- [Problem to work on]:
State how many lines below hold the word "üyelerinin". Give that number and no other text.

Records drawn from a dataset:
----
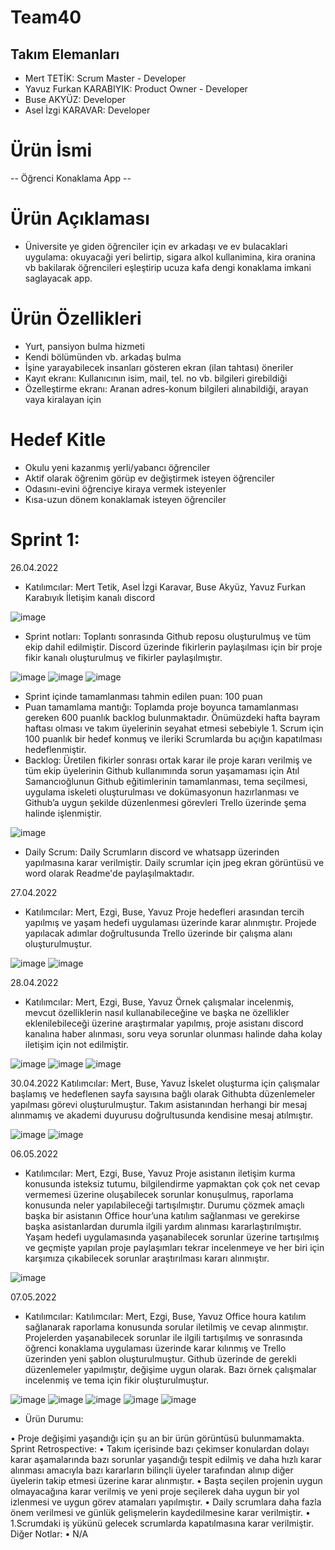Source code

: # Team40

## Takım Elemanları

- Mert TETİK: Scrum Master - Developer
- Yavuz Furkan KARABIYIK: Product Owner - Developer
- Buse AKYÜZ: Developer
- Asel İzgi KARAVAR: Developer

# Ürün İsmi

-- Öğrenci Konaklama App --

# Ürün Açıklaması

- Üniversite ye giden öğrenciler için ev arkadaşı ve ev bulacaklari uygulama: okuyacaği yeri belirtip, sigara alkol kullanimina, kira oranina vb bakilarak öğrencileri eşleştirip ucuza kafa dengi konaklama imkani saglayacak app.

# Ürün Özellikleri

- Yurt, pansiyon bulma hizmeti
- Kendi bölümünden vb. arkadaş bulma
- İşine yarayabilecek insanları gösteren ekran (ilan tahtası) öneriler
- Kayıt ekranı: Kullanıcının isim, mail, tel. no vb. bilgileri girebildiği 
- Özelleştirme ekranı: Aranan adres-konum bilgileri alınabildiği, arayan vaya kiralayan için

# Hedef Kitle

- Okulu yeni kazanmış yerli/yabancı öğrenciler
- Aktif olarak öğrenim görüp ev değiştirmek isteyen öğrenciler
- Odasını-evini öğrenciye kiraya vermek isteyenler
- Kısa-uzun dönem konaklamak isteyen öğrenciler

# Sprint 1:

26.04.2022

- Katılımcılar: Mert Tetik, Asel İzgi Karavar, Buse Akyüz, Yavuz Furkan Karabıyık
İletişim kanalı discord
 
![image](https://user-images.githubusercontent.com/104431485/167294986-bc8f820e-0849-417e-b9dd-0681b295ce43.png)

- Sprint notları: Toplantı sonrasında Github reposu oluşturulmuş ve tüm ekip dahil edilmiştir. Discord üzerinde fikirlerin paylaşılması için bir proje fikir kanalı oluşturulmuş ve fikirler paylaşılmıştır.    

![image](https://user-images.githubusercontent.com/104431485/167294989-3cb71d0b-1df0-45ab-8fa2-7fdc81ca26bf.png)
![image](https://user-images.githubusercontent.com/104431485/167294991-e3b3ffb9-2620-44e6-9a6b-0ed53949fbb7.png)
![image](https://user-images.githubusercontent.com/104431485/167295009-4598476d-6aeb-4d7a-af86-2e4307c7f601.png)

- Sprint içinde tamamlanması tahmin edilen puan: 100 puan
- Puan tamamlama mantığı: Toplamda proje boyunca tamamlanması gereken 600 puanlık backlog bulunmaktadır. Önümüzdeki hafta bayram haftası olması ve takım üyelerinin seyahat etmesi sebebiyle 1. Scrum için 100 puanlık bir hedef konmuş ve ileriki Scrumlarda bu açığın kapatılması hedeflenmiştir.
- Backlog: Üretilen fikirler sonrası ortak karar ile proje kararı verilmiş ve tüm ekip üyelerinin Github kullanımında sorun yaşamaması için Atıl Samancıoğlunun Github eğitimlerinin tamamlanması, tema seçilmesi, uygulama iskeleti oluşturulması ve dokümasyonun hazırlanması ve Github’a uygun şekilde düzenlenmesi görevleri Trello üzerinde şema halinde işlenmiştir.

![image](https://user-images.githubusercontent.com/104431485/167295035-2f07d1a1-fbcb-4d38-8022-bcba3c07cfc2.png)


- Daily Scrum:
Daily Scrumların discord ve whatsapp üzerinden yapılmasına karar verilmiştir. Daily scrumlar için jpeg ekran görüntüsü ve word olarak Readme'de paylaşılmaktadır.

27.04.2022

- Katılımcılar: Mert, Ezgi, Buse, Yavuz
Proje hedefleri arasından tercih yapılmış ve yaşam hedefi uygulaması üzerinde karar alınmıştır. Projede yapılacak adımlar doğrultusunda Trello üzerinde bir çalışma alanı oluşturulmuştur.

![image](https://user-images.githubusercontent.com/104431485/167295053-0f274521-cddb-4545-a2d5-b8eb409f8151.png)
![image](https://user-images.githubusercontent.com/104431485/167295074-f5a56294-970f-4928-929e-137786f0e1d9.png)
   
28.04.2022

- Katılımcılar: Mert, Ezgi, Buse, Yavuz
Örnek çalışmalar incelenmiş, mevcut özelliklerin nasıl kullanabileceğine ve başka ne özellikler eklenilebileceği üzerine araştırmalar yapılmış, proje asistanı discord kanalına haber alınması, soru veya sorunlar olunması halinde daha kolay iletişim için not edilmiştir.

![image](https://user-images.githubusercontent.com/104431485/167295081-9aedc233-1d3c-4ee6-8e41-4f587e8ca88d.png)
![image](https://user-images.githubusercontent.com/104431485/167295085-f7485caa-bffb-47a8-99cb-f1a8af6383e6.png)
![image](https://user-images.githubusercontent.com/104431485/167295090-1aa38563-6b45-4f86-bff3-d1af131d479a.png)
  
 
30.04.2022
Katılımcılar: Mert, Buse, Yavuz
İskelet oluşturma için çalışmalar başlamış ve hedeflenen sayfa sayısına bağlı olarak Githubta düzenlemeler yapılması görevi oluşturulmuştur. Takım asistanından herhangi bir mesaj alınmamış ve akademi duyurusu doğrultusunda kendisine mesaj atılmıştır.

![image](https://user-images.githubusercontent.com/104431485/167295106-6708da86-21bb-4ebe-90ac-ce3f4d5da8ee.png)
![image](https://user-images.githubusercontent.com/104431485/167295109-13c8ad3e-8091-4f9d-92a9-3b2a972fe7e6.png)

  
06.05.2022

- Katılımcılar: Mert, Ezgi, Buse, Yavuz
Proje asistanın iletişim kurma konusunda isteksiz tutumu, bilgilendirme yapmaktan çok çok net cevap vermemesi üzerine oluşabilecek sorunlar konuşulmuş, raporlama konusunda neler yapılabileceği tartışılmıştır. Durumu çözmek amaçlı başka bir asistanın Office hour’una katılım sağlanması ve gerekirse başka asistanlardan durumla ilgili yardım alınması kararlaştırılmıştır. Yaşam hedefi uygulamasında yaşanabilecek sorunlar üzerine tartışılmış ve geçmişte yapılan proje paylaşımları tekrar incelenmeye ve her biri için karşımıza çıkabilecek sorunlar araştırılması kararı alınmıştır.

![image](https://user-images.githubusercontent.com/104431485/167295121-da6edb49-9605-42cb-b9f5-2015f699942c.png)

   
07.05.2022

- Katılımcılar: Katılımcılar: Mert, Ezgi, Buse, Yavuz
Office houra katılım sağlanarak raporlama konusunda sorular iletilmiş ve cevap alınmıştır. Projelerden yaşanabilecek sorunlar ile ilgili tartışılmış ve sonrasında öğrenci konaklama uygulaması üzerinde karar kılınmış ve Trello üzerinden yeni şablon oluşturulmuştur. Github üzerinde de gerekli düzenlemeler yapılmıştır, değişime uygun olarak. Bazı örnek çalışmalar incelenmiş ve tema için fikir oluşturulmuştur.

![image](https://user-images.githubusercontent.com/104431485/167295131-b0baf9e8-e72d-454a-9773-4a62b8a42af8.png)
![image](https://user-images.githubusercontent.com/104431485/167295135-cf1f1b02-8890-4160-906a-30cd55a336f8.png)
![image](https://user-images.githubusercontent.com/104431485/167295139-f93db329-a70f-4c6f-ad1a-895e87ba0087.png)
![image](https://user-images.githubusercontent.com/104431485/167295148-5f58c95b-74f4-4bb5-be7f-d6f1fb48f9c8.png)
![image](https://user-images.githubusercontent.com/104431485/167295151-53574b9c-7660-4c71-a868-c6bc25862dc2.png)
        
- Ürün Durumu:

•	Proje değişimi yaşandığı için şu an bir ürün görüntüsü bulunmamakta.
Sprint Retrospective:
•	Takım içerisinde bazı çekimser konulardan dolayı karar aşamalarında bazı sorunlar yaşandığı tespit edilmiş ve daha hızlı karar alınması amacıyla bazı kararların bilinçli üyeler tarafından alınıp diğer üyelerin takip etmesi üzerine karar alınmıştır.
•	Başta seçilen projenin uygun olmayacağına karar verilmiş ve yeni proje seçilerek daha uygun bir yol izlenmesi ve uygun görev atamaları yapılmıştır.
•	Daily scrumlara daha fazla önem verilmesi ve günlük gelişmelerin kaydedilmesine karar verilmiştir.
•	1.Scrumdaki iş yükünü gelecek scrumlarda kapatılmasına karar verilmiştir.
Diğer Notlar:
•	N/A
----
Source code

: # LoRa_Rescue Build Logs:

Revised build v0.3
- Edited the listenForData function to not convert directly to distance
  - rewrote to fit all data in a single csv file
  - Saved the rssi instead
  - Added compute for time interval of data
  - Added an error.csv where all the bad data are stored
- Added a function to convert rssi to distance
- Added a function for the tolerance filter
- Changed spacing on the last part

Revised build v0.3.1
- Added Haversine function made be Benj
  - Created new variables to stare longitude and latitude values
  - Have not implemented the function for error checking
----
- [Task answer]:
2